What is it that I miss these long drear nights,
When the bleak winds against my casement blow,
And o'er the grim, gaunt outline of the heights
Comes down the ghostly mistiness of snow?
I do not dread the wind; I'm sheltered warm;
Before me roars the fire, the lamp burns clear;
What is there in this cruel winter storm
To mind me of that sweet, long-vanished year?
When life was young, and all the world
    Was dear?

Backward in thought I go; the windows shriek,
And down the chimney roars the frenzied blast!

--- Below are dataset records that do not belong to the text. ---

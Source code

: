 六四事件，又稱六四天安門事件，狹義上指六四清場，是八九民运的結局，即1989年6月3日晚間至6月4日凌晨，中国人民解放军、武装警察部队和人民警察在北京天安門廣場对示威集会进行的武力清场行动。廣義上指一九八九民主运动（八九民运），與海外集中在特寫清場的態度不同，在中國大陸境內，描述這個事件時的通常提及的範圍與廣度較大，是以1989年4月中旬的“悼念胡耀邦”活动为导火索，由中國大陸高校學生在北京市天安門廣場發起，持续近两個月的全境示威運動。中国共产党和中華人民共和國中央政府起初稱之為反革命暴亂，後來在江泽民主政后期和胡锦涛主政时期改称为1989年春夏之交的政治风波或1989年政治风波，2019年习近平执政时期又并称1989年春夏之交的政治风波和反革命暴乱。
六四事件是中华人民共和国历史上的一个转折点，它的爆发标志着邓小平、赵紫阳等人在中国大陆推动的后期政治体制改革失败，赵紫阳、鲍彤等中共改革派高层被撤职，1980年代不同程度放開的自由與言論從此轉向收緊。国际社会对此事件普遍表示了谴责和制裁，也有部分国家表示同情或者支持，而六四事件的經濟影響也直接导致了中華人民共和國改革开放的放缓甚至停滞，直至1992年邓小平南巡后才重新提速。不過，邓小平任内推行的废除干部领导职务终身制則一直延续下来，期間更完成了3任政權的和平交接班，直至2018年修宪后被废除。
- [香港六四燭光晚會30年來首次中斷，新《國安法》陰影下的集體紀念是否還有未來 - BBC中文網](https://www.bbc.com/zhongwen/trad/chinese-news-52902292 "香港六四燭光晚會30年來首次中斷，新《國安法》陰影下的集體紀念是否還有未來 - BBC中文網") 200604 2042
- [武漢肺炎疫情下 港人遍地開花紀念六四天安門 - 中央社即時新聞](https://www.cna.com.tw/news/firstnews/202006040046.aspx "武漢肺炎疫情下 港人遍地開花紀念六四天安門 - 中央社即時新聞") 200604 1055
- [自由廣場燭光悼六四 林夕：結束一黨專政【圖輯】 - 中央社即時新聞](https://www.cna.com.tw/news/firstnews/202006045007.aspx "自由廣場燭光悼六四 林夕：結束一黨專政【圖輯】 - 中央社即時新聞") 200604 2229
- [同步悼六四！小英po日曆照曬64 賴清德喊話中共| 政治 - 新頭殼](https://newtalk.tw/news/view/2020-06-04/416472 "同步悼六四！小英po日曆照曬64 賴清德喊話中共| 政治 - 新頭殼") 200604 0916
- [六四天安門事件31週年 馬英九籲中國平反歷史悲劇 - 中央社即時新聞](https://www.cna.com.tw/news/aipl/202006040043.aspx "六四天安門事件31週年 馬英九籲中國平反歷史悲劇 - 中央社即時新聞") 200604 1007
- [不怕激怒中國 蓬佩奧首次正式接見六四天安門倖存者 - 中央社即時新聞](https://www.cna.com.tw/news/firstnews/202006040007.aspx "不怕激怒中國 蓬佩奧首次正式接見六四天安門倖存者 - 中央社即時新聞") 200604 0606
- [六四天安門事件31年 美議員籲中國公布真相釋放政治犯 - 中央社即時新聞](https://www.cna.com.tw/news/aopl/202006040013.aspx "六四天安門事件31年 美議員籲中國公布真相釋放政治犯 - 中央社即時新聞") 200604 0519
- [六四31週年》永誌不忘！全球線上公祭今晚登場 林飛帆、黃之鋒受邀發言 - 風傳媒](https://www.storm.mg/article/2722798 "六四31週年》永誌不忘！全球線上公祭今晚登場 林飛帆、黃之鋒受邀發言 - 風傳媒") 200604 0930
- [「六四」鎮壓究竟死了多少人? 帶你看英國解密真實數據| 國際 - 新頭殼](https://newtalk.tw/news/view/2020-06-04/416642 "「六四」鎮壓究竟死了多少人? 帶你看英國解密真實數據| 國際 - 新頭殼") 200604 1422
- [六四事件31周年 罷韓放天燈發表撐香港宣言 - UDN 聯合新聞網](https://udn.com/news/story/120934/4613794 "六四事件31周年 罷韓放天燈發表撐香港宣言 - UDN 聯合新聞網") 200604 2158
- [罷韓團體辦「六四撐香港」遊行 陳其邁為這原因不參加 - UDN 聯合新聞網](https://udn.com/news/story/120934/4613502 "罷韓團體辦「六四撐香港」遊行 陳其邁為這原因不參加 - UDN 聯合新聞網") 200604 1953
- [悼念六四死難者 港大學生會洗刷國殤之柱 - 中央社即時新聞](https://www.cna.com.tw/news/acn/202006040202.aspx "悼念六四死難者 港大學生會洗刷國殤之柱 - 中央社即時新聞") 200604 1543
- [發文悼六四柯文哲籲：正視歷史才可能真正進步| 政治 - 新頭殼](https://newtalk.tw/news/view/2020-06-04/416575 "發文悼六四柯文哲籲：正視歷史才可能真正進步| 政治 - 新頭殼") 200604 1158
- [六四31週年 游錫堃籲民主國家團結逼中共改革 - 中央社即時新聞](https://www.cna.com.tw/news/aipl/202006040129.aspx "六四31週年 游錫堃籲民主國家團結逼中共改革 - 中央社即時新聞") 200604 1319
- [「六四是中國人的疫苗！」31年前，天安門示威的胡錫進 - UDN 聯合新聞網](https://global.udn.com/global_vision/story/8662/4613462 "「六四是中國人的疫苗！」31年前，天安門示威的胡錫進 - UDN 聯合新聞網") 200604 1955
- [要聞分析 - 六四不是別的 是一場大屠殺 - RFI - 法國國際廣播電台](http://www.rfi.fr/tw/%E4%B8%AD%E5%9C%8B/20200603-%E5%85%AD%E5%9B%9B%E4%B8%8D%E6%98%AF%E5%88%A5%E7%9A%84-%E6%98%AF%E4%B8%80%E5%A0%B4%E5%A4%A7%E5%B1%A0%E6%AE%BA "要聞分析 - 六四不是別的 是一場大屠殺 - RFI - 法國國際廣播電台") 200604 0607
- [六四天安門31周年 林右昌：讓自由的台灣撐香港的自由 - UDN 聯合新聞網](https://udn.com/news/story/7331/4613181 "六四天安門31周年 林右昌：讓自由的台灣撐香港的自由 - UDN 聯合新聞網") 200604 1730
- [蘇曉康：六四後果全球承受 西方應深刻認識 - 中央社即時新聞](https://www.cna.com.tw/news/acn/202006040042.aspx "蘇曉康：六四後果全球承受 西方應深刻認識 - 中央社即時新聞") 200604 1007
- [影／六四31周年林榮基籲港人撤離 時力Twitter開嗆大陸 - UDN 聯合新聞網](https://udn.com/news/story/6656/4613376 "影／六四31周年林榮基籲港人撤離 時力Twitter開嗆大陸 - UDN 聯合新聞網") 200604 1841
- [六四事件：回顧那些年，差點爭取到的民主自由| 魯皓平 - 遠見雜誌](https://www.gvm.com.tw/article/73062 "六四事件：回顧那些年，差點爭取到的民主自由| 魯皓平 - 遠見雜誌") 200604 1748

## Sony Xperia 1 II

I hold my breath,—is it a dead voice speaks
From out the sacred silence of the Past?
The gate swings back and forth, I hear it grate,
Its iron hinges hoarse with age and rust;
How often there I've paused, to watch, and wait,
The sound of feet that lie within the dust!
So long ago, when I took all things bright
    In trust!

The mad winds bellow like the ocean waves,
Through the great elm-trees just across the street:
Why does the sound bring to me thoughts of graves
On bleak, bare moorlands, where the cold storms beat?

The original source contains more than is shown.